Saturday, May 24, 2008

A day in the life

You know what the difference is between a professional blogger and amateurs like us? They write about the community and we are the community. We can write about things they will never be able to cover properly: our own experiences. A view from the inside. Usually, it doesn't take too much effort to write a blog entry like this, because I love writing about what I do.

I'm the proud maintainer of the 4tH compiler, which I designed almost fifteen years ago. I became part of the community when I decided to release it as Open Source. At that moment I realized that the Internet had changed the world of software development and shareware was simply 'not done' anymore. A few years later, I switched from MS-DOS to Linux. I had never really liked MS-Windows.

4tH is a very small, very portable Forth bytecode compiler. It is written in the sweetest vanilla C that you can imagine. Even the ancient K&R C compiler of the now forgotten Unix clone Coherent is able to compile it cleanly. 4tH itself produces bytecode that you can run unchanged on virtually every platform available, from MS-DOS to AIX.

There have been many Forth standards. It all started with Forth-78 and the newest iteration is called ANS-Forth. The ANS-Forth standard consists of so-called 'wordsets', which are families of related functions. There are wordsets for 64 bit integer operations, floating point operations, local variables, etc. You can have a standard ANS-Forth compiler which supports only certain wordsets. There is no obligation to support them all as long as you document it.

If your compiler does not support all wordsets the chances are you are unable to compile all ANS Forth compliant programs, which is something you want to avoid as developer. But sometimes the design objectives of your project make it very hard to support certain features. Floating point support is one of them.

If you thought 64 bit operations are hard, because you have to take the carry into account, reconsider. Floating point is much harder. A floating point number consists of two parts: an exponent and a mantissa and is in essence an approximation and not a true representation. During floating point operations floating point numbers are constantly rounded and renormalized, so you may end up with 0.9999999999 instead of 1. Most modern CPUs have a floating point unit, but that is not of much use when you go for ultra portability.

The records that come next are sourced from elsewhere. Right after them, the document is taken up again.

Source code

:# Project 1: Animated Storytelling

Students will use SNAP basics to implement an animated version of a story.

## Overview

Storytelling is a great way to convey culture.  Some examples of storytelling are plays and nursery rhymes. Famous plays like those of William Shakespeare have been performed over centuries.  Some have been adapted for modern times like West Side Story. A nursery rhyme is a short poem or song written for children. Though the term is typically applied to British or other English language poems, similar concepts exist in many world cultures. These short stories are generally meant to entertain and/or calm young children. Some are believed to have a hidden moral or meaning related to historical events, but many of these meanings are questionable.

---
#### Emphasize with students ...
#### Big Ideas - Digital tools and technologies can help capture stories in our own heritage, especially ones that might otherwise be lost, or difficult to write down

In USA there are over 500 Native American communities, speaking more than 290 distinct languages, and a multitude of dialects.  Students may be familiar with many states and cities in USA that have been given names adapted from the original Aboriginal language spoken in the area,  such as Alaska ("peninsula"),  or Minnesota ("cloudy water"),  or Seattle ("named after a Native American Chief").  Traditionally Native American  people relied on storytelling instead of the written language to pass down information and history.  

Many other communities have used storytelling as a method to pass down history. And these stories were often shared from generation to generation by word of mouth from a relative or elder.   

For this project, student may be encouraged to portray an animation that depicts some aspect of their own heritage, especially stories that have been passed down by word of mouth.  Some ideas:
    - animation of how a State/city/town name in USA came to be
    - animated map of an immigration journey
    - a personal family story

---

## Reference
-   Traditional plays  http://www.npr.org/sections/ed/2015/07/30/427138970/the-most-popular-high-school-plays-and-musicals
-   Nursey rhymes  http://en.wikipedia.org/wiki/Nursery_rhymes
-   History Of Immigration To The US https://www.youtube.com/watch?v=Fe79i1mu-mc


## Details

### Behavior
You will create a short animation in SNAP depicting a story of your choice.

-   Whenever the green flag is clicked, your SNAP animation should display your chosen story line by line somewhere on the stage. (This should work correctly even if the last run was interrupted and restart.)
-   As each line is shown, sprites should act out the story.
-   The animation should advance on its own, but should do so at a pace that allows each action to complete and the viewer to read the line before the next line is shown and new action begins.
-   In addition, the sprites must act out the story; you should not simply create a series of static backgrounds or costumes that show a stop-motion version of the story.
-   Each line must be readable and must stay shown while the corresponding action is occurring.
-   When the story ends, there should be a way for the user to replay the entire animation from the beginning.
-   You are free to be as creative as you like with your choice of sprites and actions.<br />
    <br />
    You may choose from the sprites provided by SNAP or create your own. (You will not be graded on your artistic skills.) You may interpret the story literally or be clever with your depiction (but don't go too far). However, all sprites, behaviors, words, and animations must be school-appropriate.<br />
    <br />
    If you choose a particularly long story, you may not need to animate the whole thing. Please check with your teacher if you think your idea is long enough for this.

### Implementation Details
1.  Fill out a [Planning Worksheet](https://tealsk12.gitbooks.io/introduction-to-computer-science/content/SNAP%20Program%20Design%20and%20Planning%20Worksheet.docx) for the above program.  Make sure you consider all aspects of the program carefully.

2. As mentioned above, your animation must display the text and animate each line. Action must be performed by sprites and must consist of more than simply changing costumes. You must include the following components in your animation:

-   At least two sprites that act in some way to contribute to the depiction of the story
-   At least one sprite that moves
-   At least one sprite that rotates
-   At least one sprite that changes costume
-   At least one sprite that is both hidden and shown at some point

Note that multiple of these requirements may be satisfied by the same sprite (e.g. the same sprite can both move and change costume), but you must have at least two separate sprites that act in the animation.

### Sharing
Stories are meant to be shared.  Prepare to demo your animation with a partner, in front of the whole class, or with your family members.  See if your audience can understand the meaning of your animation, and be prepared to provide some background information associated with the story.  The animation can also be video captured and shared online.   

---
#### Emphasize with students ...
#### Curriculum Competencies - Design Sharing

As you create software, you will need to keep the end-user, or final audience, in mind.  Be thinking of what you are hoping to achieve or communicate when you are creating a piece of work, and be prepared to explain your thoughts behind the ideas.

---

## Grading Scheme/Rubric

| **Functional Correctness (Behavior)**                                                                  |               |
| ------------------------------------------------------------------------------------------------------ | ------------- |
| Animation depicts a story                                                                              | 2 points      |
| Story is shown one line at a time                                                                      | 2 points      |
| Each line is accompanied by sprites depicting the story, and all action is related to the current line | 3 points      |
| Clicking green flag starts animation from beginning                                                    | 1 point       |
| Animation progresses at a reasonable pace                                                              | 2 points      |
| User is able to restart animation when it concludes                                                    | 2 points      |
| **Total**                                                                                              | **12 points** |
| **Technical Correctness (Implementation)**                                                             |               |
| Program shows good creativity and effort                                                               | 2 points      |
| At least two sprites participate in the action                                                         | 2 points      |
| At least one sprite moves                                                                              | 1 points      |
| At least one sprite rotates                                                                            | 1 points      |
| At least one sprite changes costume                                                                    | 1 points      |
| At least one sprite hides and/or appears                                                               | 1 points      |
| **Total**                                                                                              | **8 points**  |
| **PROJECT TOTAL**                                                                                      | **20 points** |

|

In short, I had long given up on floating point support.

That is, until I ran into Brad Eckert's floating point library, which was written in high level ANS-Forth. I had just added 64 bit support - 4tH natively only uses signed 32 bit numbers - so adding his library to 4tH was slowly entering the realm of possibilities. But first, I have to tell you something about Forth and its community. Making a Forth compiler is dead easy, so most Forth programmers have rolled their own. Forth is very easy to extend, so most Forth compilers have their own pet extensions or deviations from the standard. And since I'm a Forth programmer 4tH is no different, so I had to convert the library to make it compile under 4tH. During that process I found that my 64 bit library had some serious flaws, which had to be fixed first. But one afternoon when I was least expecting it 4tH properly divided 1 by 7. And that was it.

Or was it? Brad's library supported only the most basic of operations, that is division, addition, multiplication and square root. No equivalents for LOG, LN, SIN, COS, TAN and friends. That was a shame, because I wanted to port Krishna Myneni's "Star Trek" program to 4tH and that needed some trigonometric functions. From Usenet I learned that when Brad had presented his library to the community he had asked for some support to implement them, but for one reason or another it had never come to that. But still, I wanted those functions. Google learned me that no such functions - which are called "words" in Forth - had ever been published. That meant I had to go to work myself. First question, how do you determine the sine?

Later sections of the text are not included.